Most evaluations are essentially interested in arriving at a return on investment figure—that is, what is the impact of spending X dollars on program A. I think this is important information, but I also believe that implementing agencies will be better served by also learning how to do program A better given X dollars, or the relative impact of spending X dollars on Program A versus B, C or D.

In essence, the nature of the evaluation depends on what you want to learn.

First, if you want to learn the impact of the MV program overall, the evaluation strategy should compare MV villages to a comparison group of villages that did not receive the MV intervention. For example, I am working with an NGO in Acholiland to implement community development programs, and we are comparing individuals and communities that receive the development grants to those that do not. In the examples I gave above, this is the type of evaluation that give you the straight return on investing in “Program A”.

Second, if you want to learn the added or incremental impact of a particular MV intervention (such as psychosocial programming, or a particular health intervention) then the evaluation strategy would be to compare villages that receive the full MV program to villages that receive the MV program minus the added or experimental intervention. For example, in the evaluation I mentioned above, some of the villages are receiving group dynamics training and added facilitation to try to make projects more participatory. We will compare the effectiveness of communities that receive the added service to those that receive the basic program. This is the type of evaluation that tells you the impact of A versus B, C or D.

Alternatively, you might be interested in understanding what process works best, rather than which programs. For example, you might be interested in what type of governance strategy or set of incentives and controls works best to ensure efficient implementation and good governance of the MVs. For example, I am working with NUSAF [a northern Uganda development agency] to evaluate 300 youth groups that are receiving funds for vocational training. One third of the groups will receive the regular NUSAF program, one third will receive additional funds to hire a community facilitator to help them monitor and manage their projects, and in one third of cases the district NUSAF office will receive an incentive to follow-up the groups and help them facilitate and manage the process. We will thus be able to assess the effectiveness of alternative schemes to improve the management and governance of the program. This is the type of evaluation that tells you how to do Program A better.

Third and final, you may be interested in evaluating the basic idea underlying the MV projects: that the whole is greater than the sum of the parts. The MV project, as you know, is predicated on the idea that a single intervention cannot create development, and that it is the simultaneous elimination of health, education, agricultural, and other barriers that really matter—a ‘big push’. This is probably the most important hypothesis underlying the MV project, and also the most difficult to evaluate. What would be required is to have multiple comparison groups of villages: villages that receive the full MV package of interventions, as well as groups of villages that receive different combinations of the package, ranging from a few interventions to many. This evaluation strategy integrates all of the strategies mentioned above. It is very ambitious, but also very important. It could be done, assuming that the number of villages to work with were large enough and the political will is present.

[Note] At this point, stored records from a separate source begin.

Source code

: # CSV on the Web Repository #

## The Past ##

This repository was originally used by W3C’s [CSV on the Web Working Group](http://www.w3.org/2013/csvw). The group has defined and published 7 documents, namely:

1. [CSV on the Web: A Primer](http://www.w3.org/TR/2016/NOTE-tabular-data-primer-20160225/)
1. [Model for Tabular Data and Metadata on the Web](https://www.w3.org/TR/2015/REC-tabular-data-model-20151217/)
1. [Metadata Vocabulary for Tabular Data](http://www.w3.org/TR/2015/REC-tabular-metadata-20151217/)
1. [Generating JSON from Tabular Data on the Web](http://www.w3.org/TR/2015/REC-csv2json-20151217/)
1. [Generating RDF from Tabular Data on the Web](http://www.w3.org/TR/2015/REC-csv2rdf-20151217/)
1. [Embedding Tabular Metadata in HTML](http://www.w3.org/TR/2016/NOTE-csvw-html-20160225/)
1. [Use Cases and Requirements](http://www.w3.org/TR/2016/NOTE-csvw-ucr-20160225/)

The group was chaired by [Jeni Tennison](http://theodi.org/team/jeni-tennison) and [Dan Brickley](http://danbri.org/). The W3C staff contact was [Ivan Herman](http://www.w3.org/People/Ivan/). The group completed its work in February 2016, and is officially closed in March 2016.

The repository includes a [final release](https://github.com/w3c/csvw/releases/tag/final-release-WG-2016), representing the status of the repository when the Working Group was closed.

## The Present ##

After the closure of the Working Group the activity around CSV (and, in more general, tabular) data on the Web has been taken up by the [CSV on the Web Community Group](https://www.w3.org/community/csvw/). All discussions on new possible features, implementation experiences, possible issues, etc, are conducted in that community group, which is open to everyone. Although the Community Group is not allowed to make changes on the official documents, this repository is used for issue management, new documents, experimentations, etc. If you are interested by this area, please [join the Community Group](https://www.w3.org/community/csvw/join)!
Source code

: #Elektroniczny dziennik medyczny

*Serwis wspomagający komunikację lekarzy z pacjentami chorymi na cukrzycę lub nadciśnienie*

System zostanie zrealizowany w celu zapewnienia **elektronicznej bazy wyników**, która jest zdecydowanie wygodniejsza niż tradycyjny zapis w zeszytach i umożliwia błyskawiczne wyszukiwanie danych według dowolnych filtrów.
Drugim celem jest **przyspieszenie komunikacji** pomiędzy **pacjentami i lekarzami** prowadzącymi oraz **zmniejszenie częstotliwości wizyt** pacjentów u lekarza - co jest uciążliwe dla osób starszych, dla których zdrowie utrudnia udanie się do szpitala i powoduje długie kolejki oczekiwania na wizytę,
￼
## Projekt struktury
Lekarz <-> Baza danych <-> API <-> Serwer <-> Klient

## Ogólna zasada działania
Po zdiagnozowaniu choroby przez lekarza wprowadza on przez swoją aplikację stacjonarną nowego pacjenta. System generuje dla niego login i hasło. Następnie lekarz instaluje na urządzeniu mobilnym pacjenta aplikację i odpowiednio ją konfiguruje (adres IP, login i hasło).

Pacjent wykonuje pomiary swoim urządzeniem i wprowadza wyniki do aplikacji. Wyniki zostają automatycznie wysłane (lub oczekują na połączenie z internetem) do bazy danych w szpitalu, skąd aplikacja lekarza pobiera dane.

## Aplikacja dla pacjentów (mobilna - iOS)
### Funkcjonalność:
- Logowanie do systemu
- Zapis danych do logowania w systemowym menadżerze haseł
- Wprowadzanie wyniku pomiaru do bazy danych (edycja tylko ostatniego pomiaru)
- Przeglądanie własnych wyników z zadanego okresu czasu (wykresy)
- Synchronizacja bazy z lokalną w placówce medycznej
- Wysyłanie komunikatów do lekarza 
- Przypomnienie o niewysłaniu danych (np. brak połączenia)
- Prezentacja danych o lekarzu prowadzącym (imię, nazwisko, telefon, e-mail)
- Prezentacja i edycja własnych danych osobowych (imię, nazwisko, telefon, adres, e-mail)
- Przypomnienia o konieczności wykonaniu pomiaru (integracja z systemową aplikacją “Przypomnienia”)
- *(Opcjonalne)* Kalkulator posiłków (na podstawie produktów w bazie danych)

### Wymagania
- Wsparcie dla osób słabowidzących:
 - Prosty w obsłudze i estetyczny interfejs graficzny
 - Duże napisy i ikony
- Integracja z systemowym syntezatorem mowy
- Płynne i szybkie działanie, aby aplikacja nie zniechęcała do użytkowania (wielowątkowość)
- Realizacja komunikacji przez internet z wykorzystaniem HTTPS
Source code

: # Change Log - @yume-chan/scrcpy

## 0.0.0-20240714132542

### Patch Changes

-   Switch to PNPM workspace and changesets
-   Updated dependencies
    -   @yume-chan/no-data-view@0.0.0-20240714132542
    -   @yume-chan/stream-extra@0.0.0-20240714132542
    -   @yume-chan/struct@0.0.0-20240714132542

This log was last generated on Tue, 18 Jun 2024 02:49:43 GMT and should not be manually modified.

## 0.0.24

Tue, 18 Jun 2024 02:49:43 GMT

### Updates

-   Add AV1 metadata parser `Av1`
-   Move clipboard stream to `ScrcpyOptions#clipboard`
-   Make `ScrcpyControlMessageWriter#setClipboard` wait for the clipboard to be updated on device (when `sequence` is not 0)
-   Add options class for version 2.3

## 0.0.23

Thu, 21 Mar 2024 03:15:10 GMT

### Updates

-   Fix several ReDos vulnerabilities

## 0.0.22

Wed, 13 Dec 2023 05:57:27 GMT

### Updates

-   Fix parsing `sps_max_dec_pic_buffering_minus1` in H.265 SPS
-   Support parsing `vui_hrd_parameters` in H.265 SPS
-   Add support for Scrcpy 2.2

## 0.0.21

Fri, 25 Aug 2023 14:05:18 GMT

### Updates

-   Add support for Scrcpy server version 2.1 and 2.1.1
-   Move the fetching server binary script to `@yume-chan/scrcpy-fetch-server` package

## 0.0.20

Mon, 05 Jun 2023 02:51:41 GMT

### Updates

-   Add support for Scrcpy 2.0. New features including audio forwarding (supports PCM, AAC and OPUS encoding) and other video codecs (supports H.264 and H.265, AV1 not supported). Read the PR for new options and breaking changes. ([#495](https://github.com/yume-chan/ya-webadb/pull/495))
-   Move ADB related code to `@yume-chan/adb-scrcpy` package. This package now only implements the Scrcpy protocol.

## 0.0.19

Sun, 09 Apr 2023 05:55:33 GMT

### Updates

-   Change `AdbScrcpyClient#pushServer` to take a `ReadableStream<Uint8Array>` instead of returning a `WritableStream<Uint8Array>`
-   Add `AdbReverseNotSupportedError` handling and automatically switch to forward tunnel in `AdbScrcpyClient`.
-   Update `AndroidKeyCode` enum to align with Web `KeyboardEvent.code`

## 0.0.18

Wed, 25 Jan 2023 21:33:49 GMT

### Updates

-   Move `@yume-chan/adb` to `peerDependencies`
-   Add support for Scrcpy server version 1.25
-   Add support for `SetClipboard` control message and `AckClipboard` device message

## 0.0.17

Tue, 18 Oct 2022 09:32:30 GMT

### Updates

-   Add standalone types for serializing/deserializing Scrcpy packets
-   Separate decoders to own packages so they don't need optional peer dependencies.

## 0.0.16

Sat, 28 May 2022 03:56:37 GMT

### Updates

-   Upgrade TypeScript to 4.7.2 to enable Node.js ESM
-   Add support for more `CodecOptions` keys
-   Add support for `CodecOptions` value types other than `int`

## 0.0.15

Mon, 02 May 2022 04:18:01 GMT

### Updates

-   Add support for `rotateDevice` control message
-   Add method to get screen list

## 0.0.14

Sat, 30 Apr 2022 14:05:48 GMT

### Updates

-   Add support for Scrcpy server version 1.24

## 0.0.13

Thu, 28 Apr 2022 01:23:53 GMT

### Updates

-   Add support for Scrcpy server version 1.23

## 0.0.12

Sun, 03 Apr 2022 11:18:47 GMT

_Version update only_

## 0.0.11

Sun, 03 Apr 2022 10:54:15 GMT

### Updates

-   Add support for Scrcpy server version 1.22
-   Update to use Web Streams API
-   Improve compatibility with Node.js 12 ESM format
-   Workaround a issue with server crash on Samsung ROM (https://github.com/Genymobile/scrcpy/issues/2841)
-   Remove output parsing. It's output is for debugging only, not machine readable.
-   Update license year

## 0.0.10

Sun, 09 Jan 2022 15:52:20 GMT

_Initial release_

These are the three major evaluation approaches I would suggest. In each of the three we define and survey the program groups as well as the comparison group—to use the scientific terms, the ‘treatment’ and ‘control’ groups. Surveys are performed before the program and afterwards on both groups.

Evaluation need not be expensive or very cumbersome. The critical thing is to get the evaluation strategy implemented properly—that is, to identify and maintain treatment and control groups. There are some other technical challenges in implementing such an evaluation, but we can discuss them in more detail once we settle on the approach of most interest.

I should mention that, in each of the examples that I gave above, the program and comparison villages (i.e. the treatment and control groups) were selected randomly. That is, we began with a list of eligible villages or groups, and we selected the
beneficiaries via a lottery. This went over well with the communities (most were disappointed , but were fully informed and were happy with the transparency of the process). The advantage of the lottery approach is that the treatment and control villages are essentially identical. An alternative approach would be to pre-identify MV sites and then use nearby communities for the comparison group. This approach is less than ideal, however, since we will never know whether any differences are due to the MV program or pre-existing differences. Nevertheless, it is a workable option if the lottery approach is not feasible. I would strongly encourage the lottery approach, however.

Let me stress that the usual approach to evaluation will NOT work in the MV case. What is too often done is to perform a baseline and a follow-up survey of the beneficiaries, and a comparison made. Any change is attributed to the program, even though the change represents the impact of the program plus all the other events (natural disasters, population growth, other programs, etc) that occurred in the interim.

Moreover, the relevant comparison is not zero growth or change, but the change and development that would have occurred in the absence of the MV interventions. The use of a non-random comparison group can give us a rough approximation of this change, and help us to isolate the impact of the MV. The random assignment approach is far superior, however. Moreover, in the case where we are evaluating the incremental impact of added interventions, or the effect of the combination of many interventions, it is easy and uncontroversial to implement.

Whatever choice is made, in my experience the principle challenge is often a political and strategic one, while the operational challenges are secondary. Thus far the MV organization in New York and the majority of implementing governments appear to have been uninterested in or unwilling to monitor and survey comparison villages (random or otherwise). In my experience the decision to evaluate and have control villages is uncontroversial at the village level. We have had no trouble in the 25 northern districts in which we have been conducting evaluations, for example. My understanding is that there is some ideological opposition to the idea of control groups or to evaluation of any sort. In some instances this is understandable. In the case of the MVs, they are simply too important not to evaluate.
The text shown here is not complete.